--- Material to process ---
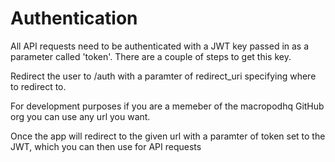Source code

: # Authentication

All API requests need to be authenticated with a JWT key passed in as a parameter called 'token'. There are a couple of steps to get this key.

Redirect the user to /auth with a paramter of redirect_uri specifying where to redirect to.

For development purposes if you are a memeber of the macropodhq GitHub org you can use any url you want.

Once the app will redirect to the given url with a paramter of token set to the JWT, which you can then use for API requests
---
### [Task directions]
The material above holds pictures; copy everything else in it exactly.

### [Task solution]
Source code

: # Authentication

All API requests need to be authenticated with a JWT key passed in as a parameter called 'token'. There are a couple of steps to get this key.

Redirect the user to /auth with a paramter of redirect_uri specifying where to redirect to.

For development purposes if you are a memeber of the macropodhq GitHub org you can use any url you want.

Once the app will redirect to the given url with a paramter of token set to the JWT, which you can then use for API requests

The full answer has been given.